## [Assigned task]
Select, from the data, each line where "пользователей" occurs.

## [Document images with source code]
BEGIN
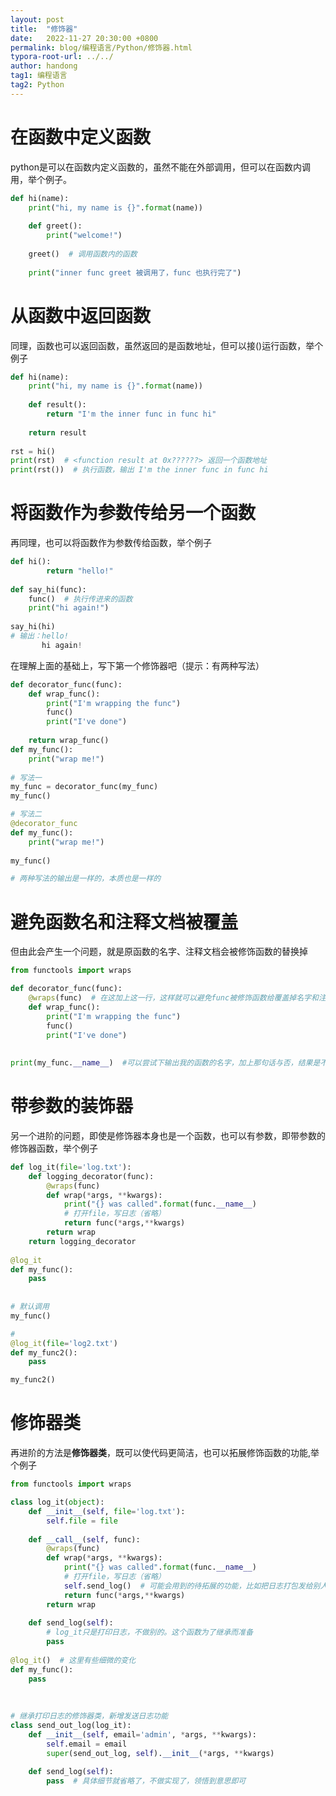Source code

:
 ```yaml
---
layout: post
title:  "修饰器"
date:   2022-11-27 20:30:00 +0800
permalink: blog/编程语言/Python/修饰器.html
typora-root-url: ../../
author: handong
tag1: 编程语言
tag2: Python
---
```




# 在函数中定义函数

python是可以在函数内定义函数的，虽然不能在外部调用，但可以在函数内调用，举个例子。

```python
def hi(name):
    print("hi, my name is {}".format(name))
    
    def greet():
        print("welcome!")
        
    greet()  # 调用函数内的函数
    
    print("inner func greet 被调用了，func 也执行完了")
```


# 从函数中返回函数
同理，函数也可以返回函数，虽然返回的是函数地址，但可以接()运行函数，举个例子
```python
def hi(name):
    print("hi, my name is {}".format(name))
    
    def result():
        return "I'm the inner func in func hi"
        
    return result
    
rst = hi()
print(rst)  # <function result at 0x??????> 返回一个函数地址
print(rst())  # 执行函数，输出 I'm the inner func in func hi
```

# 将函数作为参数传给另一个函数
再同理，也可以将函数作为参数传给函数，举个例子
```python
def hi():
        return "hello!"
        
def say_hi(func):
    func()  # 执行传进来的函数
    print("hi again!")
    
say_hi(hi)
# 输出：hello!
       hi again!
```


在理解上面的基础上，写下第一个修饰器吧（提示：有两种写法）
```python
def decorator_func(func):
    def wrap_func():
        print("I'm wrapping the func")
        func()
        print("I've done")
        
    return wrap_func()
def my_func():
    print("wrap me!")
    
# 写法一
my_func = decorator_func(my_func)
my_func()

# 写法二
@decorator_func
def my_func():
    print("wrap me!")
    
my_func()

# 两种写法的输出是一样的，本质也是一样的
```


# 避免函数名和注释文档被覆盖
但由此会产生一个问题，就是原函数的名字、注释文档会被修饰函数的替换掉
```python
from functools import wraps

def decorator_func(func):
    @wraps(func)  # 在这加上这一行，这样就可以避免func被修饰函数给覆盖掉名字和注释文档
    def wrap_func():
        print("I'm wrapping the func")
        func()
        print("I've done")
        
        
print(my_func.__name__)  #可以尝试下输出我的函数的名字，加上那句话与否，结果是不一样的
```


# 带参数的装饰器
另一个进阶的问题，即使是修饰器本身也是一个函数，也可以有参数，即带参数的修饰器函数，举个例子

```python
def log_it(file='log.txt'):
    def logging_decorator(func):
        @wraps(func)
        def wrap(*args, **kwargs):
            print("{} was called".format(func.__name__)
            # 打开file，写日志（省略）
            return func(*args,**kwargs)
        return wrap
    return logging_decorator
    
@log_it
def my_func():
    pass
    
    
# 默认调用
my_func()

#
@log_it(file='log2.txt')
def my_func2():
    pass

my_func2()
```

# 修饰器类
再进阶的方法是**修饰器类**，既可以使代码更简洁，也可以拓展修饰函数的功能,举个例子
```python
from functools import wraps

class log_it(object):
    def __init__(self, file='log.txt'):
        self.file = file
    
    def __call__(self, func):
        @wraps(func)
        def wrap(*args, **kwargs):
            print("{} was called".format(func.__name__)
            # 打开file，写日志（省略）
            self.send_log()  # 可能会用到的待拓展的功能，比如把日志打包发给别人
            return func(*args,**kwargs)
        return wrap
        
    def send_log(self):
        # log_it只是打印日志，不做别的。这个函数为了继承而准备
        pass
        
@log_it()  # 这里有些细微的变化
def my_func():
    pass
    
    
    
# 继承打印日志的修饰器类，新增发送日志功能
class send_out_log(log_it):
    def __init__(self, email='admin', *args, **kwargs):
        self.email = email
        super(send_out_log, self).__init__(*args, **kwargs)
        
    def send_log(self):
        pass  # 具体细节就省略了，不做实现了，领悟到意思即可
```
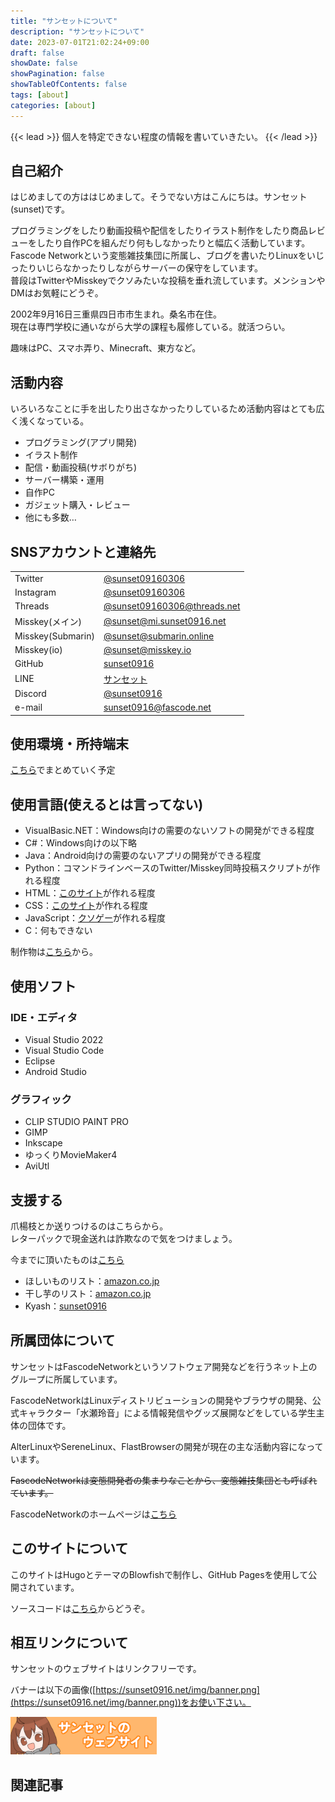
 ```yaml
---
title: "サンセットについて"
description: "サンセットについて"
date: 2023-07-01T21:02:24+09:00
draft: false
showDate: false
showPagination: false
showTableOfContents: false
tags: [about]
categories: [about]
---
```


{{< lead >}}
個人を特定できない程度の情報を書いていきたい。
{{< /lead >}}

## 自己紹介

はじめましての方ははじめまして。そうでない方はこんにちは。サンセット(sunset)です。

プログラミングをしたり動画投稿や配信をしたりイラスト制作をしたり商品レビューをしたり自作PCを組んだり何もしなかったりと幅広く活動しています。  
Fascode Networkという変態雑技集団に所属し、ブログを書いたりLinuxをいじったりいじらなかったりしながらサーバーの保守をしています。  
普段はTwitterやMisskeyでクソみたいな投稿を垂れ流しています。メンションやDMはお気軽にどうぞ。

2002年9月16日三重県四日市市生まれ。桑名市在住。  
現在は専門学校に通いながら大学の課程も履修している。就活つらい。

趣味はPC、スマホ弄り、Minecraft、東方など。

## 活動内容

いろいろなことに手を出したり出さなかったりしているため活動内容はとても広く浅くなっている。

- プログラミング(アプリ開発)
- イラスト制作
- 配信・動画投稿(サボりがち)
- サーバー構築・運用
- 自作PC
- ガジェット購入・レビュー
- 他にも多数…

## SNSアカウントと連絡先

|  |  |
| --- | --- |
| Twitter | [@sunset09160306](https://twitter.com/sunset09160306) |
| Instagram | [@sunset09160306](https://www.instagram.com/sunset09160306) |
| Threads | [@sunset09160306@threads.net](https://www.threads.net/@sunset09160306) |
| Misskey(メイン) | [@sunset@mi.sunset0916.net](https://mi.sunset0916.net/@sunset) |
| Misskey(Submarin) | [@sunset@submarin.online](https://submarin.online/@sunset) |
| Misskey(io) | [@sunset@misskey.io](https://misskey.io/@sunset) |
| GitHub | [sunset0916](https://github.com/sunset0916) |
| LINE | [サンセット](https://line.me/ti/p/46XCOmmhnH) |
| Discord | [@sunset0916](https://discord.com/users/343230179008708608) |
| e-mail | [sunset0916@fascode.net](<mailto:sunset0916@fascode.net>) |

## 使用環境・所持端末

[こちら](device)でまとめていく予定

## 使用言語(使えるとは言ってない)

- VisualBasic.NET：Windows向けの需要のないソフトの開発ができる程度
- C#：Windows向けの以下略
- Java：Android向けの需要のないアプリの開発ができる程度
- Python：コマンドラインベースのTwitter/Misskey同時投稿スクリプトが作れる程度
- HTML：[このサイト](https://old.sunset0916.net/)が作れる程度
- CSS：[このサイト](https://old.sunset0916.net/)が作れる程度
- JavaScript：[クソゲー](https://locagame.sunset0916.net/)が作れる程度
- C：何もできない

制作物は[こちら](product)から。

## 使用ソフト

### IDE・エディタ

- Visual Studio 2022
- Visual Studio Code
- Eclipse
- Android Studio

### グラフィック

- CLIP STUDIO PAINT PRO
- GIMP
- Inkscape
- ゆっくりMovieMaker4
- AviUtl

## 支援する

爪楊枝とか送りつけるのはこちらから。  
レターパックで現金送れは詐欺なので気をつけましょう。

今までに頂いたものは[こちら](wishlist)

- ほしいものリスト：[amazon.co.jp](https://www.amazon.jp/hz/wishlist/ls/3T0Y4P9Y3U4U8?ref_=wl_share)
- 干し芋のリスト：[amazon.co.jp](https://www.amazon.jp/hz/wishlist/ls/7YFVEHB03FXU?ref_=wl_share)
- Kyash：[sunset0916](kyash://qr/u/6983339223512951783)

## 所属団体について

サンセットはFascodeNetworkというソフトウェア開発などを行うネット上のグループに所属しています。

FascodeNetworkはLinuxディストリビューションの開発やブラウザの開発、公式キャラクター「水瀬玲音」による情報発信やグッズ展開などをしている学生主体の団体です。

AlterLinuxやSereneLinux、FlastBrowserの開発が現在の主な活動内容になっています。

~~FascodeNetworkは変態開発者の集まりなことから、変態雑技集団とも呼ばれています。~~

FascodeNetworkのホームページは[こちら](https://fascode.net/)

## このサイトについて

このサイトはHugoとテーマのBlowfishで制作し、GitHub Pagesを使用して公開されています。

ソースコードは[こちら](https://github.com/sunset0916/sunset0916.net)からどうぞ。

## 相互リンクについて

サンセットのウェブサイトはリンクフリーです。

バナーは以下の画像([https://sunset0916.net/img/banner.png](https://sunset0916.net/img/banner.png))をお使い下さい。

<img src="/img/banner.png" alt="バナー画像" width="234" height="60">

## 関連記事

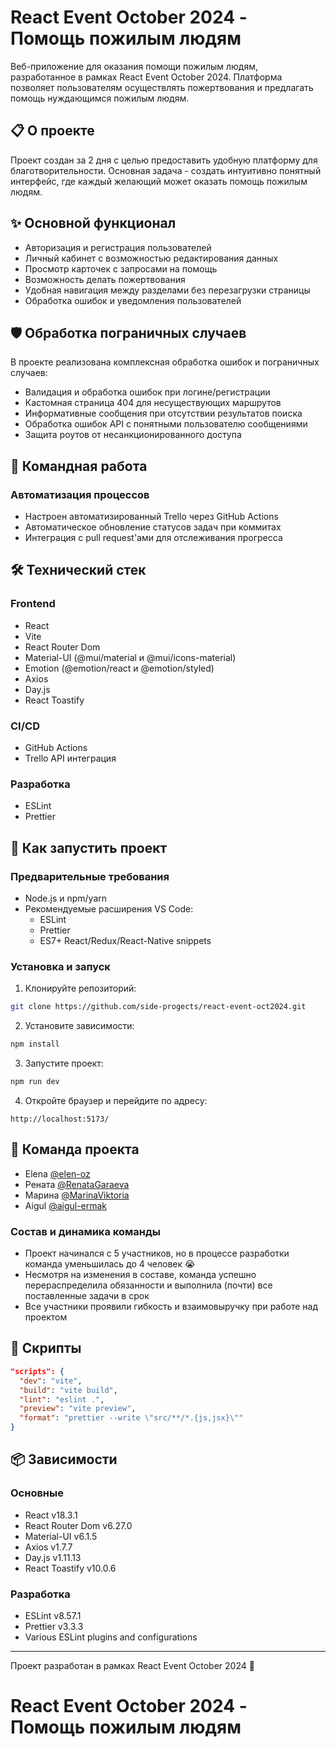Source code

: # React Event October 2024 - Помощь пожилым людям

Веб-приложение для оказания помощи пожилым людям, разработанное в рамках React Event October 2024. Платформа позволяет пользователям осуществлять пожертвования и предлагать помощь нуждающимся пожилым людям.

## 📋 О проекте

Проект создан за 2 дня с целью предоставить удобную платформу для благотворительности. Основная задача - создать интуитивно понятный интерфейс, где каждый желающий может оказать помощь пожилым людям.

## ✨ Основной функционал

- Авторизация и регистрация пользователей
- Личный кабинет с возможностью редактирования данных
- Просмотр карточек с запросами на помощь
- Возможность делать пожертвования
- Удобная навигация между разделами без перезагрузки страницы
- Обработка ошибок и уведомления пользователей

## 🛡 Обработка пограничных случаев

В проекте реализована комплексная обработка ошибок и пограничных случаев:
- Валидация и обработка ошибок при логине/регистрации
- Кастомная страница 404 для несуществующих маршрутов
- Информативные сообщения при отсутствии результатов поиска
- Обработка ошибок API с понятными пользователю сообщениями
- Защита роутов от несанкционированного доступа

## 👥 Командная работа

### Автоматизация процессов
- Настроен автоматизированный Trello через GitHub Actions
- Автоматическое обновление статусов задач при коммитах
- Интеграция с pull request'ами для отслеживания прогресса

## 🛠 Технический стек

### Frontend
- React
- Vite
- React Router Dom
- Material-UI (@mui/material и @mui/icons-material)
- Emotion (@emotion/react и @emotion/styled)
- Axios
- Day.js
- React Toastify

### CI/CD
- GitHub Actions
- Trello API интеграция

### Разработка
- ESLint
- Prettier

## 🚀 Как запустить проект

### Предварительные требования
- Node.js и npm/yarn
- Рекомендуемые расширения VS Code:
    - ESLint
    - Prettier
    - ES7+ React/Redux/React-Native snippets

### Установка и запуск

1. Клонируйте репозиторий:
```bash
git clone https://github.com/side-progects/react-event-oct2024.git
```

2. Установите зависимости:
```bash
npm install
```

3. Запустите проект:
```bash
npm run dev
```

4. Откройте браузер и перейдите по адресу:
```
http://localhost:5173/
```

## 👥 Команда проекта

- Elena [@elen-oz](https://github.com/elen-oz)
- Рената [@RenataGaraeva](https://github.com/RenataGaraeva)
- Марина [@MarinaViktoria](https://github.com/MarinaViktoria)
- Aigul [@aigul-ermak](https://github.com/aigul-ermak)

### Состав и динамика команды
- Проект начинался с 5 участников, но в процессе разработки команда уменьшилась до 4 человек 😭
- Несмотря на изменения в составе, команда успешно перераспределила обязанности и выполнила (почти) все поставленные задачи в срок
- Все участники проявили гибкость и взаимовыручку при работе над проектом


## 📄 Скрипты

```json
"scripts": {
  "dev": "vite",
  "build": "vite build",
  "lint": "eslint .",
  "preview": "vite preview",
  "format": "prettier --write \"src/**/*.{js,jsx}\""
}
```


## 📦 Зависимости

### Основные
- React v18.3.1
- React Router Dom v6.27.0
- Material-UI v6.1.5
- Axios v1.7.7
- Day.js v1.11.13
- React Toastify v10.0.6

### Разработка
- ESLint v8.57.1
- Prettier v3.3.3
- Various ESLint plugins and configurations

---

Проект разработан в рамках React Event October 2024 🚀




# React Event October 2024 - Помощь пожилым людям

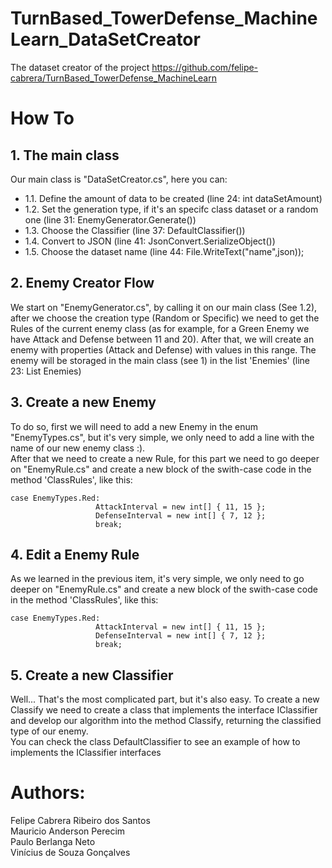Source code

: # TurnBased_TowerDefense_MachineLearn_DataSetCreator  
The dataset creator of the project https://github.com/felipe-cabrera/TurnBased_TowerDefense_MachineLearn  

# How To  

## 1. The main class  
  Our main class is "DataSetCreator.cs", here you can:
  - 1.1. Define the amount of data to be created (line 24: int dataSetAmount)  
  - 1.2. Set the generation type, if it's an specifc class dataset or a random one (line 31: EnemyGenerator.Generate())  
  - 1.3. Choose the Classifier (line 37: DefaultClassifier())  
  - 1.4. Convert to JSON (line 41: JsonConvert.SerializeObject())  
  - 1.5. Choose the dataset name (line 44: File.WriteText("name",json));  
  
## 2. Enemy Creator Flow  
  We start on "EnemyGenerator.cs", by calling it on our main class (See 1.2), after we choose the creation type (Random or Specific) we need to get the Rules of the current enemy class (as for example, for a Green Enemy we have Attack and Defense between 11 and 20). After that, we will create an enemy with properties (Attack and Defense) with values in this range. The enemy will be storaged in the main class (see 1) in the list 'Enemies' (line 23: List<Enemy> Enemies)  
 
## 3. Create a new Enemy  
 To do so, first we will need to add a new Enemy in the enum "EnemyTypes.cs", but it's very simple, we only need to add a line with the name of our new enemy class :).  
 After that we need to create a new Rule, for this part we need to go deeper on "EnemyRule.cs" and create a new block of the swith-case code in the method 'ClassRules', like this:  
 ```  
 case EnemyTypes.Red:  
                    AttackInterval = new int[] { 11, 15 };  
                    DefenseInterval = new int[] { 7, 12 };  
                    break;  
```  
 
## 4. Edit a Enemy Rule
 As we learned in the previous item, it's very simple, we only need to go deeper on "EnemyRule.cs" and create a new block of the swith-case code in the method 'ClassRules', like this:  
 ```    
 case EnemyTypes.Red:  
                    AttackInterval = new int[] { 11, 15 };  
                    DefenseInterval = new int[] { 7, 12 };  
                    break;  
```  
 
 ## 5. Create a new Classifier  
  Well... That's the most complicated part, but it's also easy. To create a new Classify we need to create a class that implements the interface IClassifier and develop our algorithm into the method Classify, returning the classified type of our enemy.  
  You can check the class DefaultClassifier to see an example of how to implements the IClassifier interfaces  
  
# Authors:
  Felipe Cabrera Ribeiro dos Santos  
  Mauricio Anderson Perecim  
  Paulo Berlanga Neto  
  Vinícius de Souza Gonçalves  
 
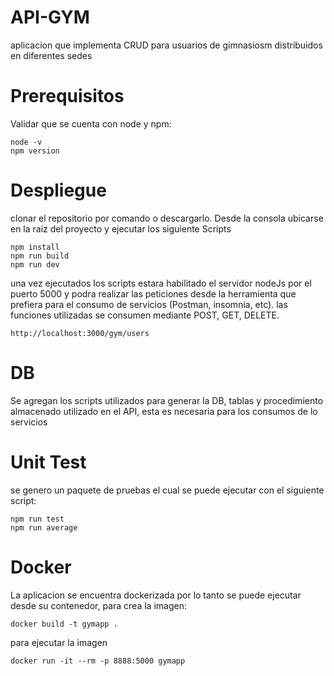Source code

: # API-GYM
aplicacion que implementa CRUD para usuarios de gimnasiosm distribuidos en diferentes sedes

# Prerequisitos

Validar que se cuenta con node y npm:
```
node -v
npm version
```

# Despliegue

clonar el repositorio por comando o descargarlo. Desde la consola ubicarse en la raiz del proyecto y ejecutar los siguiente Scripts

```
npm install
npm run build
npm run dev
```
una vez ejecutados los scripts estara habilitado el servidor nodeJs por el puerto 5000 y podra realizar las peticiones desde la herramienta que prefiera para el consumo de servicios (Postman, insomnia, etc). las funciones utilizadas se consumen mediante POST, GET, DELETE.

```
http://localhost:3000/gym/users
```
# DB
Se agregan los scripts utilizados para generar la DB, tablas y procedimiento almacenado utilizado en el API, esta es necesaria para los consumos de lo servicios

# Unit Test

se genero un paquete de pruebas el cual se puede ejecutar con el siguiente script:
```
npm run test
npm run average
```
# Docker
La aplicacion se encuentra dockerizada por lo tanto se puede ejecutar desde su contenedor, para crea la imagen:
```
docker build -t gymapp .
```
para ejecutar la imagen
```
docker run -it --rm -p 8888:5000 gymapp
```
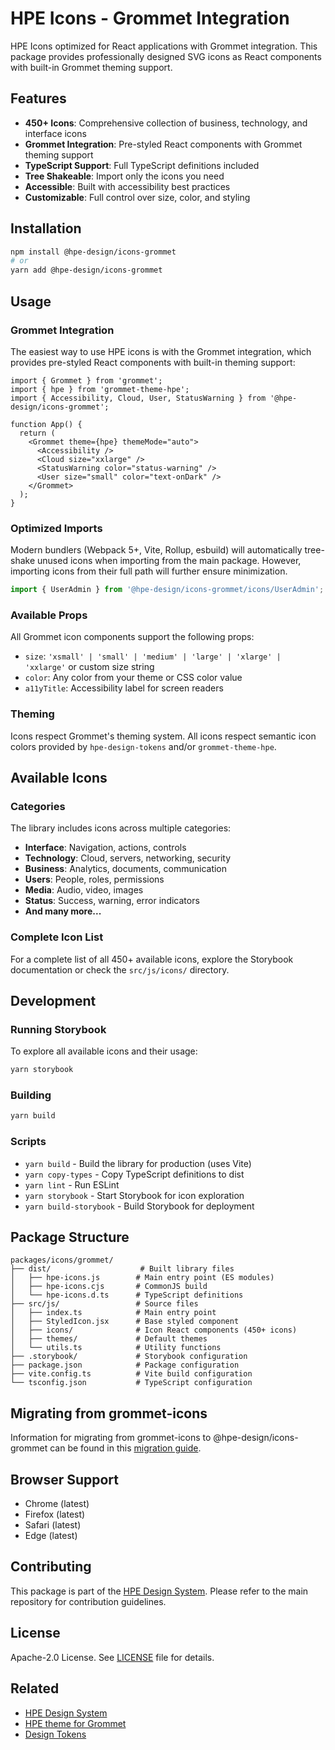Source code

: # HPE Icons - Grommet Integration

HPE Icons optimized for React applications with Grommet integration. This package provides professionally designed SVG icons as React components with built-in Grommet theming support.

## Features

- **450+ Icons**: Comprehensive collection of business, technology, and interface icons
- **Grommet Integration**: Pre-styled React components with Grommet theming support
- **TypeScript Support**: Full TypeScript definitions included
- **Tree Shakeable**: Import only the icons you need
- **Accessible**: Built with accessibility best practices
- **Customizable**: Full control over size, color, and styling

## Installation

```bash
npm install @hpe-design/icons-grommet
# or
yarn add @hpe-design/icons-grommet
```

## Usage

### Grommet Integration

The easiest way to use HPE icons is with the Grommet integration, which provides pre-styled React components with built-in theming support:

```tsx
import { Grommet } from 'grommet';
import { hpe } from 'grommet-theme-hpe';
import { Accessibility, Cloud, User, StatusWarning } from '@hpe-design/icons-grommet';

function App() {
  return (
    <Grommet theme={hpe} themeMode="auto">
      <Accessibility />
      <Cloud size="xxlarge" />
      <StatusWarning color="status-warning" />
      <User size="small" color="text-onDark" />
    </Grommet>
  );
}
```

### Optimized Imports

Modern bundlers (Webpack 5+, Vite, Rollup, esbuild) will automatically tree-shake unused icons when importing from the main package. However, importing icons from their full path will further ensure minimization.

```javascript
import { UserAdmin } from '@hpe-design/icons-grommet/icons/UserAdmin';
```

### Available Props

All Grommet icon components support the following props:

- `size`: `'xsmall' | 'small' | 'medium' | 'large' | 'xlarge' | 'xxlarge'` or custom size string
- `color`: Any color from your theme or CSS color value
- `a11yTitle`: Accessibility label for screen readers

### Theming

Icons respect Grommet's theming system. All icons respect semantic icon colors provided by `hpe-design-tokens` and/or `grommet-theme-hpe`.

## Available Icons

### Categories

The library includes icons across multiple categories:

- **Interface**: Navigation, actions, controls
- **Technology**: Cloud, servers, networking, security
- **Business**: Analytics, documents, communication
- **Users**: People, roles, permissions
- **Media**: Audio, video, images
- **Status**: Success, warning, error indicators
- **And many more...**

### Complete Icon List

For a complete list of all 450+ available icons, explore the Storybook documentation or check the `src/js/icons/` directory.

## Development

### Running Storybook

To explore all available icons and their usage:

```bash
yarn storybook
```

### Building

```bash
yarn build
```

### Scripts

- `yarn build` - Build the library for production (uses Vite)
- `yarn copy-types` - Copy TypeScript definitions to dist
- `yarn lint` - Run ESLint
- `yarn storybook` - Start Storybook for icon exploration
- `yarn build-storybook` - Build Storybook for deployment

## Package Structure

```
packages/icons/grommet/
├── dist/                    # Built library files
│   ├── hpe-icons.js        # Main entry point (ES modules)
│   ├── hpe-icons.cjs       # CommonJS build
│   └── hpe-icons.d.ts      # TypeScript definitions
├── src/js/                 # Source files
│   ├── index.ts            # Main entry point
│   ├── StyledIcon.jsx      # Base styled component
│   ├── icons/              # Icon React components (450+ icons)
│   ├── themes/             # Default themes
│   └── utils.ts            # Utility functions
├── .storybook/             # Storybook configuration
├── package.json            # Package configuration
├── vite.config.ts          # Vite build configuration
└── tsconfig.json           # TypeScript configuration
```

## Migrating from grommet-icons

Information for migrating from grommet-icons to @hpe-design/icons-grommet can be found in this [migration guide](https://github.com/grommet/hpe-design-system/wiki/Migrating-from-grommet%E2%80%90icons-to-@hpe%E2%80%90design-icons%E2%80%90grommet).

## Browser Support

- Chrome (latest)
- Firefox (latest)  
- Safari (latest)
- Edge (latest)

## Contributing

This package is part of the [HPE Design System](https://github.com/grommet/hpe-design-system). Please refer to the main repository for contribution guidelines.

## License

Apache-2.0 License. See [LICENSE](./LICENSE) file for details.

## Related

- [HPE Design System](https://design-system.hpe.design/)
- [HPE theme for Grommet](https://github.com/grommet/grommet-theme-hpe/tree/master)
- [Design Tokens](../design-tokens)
END
## [Written solution]
- Авторизация и регистрация пользователей
- Обработка ошибок и уведомления пользователей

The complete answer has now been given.